Every line of the records that holds the word "roku" should be copied out.

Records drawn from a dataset
_ _ _

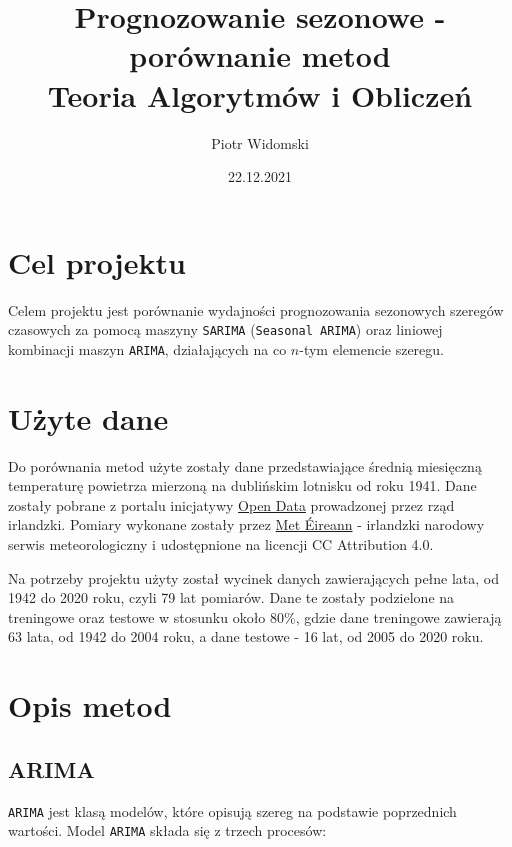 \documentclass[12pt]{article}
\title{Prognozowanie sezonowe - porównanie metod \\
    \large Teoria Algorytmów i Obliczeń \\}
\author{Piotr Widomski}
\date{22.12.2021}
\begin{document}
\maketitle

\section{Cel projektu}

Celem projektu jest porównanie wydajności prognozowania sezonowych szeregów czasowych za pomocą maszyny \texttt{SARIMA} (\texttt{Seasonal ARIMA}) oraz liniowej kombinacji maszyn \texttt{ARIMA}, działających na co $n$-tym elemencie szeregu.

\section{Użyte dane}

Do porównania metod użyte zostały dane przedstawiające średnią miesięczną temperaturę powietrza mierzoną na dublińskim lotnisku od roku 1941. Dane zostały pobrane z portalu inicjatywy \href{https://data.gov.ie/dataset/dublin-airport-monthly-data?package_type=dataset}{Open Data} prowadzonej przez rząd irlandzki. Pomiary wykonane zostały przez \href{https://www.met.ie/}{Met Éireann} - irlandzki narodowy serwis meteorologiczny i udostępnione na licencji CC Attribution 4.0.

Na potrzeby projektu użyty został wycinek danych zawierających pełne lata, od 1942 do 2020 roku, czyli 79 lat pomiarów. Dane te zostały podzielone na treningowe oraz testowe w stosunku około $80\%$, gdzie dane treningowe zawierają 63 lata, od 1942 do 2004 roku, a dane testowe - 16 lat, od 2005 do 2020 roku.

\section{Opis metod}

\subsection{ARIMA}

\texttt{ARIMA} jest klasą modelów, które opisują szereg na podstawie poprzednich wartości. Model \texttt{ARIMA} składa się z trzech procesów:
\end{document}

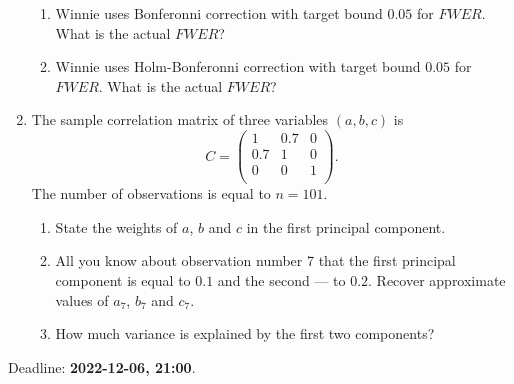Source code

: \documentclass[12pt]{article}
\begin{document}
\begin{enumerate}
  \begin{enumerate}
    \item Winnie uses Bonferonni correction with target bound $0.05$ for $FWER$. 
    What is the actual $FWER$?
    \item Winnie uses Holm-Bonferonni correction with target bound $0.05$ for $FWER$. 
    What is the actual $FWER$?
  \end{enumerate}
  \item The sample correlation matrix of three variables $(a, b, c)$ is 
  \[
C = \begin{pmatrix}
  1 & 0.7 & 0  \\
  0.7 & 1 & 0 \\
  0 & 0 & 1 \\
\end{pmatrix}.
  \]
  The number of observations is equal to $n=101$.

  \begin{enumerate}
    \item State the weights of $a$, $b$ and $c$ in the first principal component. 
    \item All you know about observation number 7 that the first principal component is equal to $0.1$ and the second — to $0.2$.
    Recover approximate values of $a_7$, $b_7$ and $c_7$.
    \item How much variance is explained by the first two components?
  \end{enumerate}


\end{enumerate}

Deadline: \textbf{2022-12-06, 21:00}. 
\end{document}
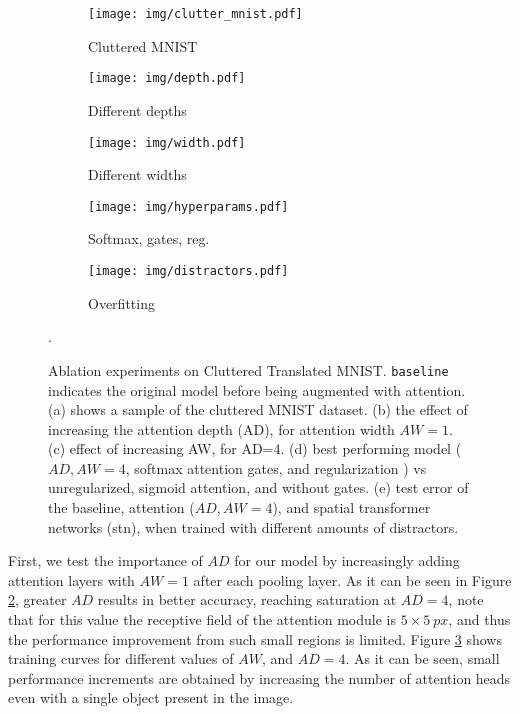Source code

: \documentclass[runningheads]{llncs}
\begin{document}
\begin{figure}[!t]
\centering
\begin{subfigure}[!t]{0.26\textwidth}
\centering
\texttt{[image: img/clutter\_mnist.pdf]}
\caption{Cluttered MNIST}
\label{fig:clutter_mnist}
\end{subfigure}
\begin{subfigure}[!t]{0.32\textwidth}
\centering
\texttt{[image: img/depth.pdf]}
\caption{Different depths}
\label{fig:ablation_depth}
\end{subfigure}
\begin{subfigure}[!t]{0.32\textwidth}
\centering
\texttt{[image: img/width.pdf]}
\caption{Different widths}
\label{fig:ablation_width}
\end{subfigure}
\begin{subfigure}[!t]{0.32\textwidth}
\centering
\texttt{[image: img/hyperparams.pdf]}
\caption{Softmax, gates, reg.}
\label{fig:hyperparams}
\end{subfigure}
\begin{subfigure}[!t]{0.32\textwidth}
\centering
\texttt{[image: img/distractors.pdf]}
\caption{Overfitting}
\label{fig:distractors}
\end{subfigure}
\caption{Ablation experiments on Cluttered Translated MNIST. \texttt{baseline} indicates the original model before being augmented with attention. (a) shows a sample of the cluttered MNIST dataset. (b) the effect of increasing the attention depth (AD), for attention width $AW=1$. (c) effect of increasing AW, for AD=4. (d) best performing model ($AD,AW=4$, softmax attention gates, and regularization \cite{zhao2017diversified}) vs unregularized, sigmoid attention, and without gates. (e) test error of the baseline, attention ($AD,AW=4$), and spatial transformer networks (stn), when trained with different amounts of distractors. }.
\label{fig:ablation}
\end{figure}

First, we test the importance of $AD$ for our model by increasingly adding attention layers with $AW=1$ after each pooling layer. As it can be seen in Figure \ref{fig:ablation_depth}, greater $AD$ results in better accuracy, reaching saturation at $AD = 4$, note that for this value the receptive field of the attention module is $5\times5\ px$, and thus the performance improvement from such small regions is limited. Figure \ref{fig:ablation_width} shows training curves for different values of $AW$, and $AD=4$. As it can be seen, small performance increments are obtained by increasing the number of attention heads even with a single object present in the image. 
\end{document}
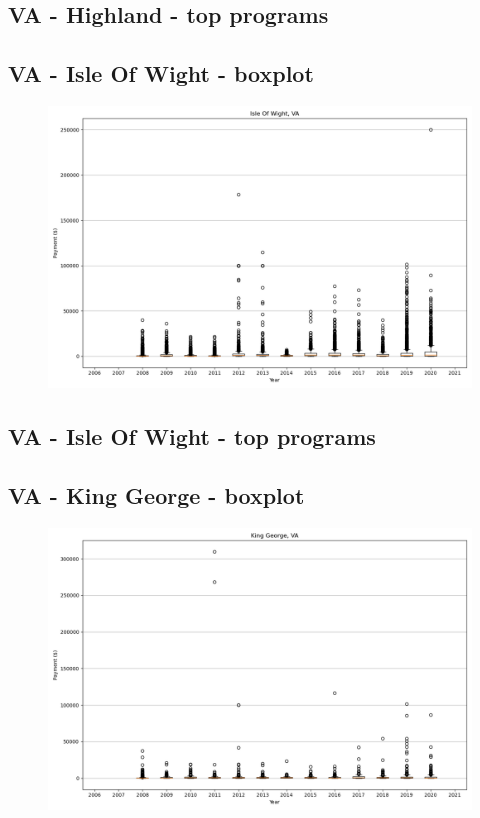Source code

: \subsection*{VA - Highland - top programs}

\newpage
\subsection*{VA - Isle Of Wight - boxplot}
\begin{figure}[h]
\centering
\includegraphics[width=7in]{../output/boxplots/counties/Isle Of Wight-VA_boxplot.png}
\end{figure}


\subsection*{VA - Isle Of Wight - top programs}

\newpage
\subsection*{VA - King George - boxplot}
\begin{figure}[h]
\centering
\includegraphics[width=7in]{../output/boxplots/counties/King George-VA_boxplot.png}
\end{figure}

_ _ _

> The answer:
Do porównania metod użyte zostały dane przedstawiające średnią miesięczną temperaturę powietrza mierzoną na dublińskim lotnisku od roku 1941. Dane zostały pobrane z portalu inicjatywy \href{https://data.gov.ie/dataset/dublin-airport-monthly-data?package_type=dataset}{Open Data} prowadzonej przez rząd irlandzki. Pomiary wykonane zostały przez \href{https://www.met.ie/}{Met Éireann} - irlandzki narodowy serwis meteorologiczny i udostępnione na licencji CC Attribution 4.0.
Na potrzeby projektu użyty został wycinek danych zawierających pełne lata, od 1942 do 2020 roku, czyli 79 lat pomiarów. Dane te zostały podzielone na treningowe oraz testowe w stosunku około $80\%$, gdzie dane treningowe zawierają 63 lata, od 1942 do 2004 roku, a dane testowe - 16 lat, od 2005 do 2020 roku.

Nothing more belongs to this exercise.